There are various prospective motivations behind Beijing’s 2013 ADIZ declaration that are worthy of consideration—the rise of a great power acting in its own self-interest, a deeply rooted sense of historical wrongdoing at the hands of stronger nations in the past, combined with an attempt to shield itself from future actions, as well as nationalistic motives. While all of these explanations lie well within the realm of possibilities, this analysis will explore an equally if not more plausible rationale: China’s 2013 declaration and possible moves towards an ADIZ in the South China Sea should be seen as part of a series of actions that are rooted in an effort to push U.S. and allied forces away from Chinese “near seas” and areas of “core interest,” while at the same time attempting to negate operational concepts like the much-debated but often-misunderstood Air-Sea Battle (ASB) concept and associated weapons platforms that could challenge China’s growing antiaccess/area-denial capabilities (A2/AD).

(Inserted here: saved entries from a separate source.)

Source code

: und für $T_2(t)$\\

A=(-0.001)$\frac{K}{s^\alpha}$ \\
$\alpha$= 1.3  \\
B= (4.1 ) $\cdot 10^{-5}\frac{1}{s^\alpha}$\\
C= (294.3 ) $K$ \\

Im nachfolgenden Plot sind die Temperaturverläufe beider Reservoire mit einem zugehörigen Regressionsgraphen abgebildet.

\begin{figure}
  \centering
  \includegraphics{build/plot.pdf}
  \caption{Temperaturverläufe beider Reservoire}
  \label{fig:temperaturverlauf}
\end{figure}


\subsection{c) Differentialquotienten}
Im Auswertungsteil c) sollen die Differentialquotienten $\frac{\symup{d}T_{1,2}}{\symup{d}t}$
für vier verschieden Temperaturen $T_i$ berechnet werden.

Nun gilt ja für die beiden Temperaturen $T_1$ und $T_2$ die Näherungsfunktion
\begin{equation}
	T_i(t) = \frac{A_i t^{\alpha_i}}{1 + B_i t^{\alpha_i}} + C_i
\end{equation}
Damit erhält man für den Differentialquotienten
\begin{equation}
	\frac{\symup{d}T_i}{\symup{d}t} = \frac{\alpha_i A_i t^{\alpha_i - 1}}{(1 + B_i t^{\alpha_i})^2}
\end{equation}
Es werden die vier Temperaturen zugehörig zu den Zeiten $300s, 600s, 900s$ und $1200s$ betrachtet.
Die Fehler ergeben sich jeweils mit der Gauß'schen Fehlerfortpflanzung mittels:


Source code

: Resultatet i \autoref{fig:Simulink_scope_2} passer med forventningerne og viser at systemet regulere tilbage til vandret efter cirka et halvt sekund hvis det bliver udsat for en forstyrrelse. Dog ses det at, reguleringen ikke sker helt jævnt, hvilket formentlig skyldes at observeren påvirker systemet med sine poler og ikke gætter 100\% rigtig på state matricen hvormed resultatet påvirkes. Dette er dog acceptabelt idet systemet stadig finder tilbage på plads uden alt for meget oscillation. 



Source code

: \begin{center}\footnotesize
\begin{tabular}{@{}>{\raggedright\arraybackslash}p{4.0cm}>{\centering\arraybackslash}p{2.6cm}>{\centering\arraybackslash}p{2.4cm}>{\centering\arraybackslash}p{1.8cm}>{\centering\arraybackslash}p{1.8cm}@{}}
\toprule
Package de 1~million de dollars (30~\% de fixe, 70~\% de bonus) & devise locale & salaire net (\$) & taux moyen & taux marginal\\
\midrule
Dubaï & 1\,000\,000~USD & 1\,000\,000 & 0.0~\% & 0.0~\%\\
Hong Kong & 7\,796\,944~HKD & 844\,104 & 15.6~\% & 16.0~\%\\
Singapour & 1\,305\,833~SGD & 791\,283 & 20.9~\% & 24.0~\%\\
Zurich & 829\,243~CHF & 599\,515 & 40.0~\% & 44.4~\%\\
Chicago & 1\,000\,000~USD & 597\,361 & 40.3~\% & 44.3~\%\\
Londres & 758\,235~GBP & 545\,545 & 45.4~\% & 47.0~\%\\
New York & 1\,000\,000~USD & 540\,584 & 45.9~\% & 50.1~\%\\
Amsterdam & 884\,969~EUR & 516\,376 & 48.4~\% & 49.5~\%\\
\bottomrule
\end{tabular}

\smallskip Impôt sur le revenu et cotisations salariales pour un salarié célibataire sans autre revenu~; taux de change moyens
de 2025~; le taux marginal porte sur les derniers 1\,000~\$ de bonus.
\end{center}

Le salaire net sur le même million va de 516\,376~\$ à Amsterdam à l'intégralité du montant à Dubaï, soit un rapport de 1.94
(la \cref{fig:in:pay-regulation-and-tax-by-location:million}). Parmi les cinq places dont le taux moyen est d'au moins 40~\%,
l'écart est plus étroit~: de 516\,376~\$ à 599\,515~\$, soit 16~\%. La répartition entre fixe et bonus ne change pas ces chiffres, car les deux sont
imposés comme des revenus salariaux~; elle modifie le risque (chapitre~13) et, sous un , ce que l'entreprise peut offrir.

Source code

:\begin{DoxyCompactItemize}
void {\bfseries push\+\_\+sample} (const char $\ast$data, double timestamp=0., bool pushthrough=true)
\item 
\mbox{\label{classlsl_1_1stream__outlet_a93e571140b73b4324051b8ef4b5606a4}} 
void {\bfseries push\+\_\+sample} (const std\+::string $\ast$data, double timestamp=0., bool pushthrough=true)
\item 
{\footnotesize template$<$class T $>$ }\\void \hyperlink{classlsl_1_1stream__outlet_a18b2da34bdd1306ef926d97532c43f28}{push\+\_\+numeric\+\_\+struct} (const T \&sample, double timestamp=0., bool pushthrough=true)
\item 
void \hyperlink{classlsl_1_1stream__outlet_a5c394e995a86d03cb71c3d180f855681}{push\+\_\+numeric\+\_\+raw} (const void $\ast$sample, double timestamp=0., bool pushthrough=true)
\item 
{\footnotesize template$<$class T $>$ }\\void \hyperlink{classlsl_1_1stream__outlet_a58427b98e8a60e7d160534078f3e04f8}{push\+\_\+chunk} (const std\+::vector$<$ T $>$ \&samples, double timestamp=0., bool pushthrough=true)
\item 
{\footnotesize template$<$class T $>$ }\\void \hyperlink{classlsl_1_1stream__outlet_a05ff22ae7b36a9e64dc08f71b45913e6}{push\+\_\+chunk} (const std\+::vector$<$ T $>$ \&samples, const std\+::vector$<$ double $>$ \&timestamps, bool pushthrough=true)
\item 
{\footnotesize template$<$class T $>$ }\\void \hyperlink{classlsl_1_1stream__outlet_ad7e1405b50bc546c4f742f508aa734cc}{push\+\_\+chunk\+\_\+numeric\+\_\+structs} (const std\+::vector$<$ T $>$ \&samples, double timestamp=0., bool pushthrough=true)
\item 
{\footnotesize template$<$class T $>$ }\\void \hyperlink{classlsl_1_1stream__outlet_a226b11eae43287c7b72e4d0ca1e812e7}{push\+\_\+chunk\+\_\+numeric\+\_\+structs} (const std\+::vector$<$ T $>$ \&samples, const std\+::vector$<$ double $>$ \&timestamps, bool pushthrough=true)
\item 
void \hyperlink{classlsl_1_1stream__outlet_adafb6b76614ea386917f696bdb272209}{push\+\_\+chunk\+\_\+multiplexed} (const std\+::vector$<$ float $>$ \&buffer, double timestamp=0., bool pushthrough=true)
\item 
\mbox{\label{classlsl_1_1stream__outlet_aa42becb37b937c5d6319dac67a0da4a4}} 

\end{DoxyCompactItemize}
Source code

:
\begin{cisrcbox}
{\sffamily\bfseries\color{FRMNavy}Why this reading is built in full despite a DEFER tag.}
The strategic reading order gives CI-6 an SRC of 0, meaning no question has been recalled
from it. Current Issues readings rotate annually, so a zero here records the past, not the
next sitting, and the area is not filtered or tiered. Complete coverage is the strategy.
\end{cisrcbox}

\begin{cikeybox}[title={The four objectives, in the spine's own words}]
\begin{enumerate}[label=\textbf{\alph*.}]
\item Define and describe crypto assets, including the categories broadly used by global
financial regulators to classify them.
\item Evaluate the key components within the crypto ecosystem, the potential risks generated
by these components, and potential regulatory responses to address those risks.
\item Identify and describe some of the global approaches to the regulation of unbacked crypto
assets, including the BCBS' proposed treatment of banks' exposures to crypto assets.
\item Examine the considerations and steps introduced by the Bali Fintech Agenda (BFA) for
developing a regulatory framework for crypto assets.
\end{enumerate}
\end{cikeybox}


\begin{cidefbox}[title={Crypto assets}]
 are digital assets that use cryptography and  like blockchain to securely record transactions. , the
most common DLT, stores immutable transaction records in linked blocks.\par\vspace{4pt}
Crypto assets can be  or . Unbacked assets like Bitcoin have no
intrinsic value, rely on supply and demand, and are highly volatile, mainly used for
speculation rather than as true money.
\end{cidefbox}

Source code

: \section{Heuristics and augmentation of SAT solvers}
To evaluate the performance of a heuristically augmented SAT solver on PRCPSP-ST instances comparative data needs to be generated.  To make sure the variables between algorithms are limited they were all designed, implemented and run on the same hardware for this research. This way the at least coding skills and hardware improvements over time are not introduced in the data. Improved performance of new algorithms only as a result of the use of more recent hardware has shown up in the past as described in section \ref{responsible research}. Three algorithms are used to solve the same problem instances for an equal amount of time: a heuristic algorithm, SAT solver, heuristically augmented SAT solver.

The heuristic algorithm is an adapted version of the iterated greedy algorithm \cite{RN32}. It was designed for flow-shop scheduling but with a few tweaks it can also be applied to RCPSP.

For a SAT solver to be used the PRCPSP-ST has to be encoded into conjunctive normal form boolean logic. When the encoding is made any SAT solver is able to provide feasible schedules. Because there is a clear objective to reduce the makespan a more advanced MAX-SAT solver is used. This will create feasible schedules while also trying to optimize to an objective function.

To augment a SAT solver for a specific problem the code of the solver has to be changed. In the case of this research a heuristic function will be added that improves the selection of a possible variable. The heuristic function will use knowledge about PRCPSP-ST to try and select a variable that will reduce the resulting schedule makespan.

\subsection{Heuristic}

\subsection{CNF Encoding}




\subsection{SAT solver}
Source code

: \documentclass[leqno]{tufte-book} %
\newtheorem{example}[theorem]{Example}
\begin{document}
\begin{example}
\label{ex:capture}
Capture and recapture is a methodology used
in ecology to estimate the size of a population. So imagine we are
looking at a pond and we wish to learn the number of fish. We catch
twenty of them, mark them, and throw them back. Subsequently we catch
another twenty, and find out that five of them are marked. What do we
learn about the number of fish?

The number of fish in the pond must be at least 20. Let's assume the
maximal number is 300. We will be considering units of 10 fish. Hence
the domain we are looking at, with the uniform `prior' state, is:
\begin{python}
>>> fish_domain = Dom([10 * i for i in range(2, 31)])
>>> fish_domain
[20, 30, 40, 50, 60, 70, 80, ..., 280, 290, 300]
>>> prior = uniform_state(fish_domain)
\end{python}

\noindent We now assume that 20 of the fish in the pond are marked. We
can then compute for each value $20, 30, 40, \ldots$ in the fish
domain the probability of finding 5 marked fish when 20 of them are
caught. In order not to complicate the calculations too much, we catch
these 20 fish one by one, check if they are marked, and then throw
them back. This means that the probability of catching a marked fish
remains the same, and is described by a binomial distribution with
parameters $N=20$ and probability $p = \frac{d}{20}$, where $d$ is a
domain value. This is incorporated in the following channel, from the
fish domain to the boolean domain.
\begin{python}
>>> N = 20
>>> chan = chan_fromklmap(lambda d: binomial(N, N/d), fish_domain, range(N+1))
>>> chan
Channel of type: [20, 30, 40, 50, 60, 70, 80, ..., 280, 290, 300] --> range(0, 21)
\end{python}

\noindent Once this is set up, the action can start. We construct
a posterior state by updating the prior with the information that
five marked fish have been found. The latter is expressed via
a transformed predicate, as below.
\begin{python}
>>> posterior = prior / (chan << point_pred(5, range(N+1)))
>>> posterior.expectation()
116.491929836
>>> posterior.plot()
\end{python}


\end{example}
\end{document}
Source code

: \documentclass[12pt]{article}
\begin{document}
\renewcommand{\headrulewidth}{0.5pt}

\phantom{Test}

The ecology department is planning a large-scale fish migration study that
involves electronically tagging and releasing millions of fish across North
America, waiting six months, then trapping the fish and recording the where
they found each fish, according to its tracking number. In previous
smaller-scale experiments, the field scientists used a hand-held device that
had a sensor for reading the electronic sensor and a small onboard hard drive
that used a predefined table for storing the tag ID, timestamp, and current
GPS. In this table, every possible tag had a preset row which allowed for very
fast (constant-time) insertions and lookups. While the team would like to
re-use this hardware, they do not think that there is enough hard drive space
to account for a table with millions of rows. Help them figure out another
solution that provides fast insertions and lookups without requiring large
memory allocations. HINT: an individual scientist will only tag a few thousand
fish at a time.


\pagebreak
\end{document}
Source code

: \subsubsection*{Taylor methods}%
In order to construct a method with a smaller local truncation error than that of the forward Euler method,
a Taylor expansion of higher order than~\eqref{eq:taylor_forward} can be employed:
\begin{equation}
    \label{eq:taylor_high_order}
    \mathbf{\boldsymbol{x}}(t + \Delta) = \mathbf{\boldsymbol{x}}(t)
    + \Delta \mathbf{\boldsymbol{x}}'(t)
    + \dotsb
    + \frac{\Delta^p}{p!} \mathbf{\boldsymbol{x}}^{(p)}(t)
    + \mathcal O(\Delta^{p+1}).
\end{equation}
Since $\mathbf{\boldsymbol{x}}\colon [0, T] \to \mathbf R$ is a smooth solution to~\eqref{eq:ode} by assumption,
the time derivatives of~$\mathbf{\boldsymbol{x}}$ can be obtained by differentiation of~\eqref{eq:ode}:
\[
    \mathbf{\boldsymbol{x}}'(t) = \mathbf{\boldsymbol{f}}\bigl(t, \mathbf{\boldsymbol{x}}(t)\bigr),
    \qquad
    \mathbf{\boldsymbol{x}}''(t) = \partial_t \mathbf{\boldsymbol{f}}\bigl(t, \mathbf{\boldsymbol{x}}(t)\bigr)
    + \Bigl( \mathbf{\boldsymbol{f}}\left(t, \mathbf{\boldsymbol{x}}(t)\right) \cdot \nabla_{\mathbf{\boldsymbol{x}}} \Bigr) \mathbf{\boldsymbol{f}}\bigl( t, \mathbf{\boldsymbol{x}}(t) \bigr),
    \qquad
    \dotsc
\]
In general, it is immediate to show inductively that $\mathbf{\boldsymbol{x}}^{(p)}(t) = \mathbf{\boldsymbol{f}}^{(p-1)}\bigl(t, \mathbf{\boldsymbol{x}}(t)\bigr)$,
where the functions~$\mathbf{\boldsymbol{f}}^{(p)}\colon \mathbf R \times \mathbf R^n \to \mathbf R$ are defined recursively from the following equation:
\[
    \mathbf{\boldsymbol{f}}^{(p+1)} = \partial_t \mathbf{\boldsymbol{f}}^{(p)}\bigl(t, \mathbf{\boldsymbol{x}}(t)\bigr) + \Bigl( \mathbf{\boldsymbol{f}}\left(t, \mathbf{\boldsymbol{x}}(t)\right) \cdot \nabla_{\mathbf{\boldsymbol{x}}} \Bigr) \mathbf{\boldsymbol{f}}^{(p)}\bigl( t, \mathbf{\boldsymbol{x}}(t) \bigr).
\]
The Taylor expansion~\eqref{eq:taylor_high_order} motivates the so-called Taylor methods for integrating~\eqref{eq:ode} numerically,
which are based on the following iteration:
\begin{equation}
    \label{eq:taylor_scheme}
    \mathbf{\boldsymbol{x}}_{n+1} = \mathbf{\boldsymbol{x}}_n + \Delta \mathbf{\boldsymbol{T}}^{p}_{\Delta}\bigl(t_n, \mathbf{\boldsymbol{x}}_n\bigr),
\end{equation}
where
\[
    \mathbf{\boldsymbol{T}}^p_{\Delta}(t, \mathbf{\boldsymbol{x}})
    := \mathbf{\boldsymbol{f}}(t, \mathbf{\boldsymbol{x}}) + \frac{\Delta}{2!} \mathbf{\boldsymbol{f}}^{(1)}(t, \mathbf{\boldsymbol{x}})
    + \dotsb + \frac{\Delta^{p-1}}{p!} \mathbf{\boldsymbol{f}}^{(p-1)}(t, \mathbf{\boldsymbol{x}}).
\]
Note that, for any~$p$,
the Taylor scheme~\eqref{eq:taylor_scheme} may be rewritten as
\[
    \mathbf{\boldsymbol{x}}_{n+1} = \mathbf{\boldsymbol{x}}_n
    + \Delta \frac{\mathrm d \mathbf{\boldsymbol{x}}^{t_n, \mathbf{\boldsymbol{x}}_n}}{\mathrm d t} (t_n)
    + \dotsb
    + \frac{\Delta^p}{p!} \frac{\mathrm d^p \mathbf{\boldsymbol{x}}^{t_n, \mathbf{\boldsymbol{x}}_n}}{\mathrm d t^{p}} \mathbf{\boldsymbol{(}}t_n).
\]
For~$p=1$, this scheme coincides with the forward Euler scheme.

This analysis will then conclude with recommendations on how a joint U.S.-Japan-Vietnam trilateral approach could impact Beijing’s decision making on a South China Sea ADIZ, utilizing a two-tier approach of incentives and deterring strategies to negate the foundations of any future ADIZ.
China’s ADIZ and Air-Sea Battle: A Reaction to a Reaction?
On November 23, 2013, China declared an ADIZ, rattling nerves across Asia and around the world. While many nations, including the United States, have declared ADIZs in the past, Beijing’s announcement warrants special consideration. The new zone covers a large expanse of the East China Sea—a critical waterway and airspace traversed by many of the Asia-Pacific’s most powerful nations, but also many countries from around the globe. Competing territorial claims in this area by Japan, South Korea, and Taiwan complicate this matter even further.
Beijing’s East China Sea ADIZ: Why Take Such a Step?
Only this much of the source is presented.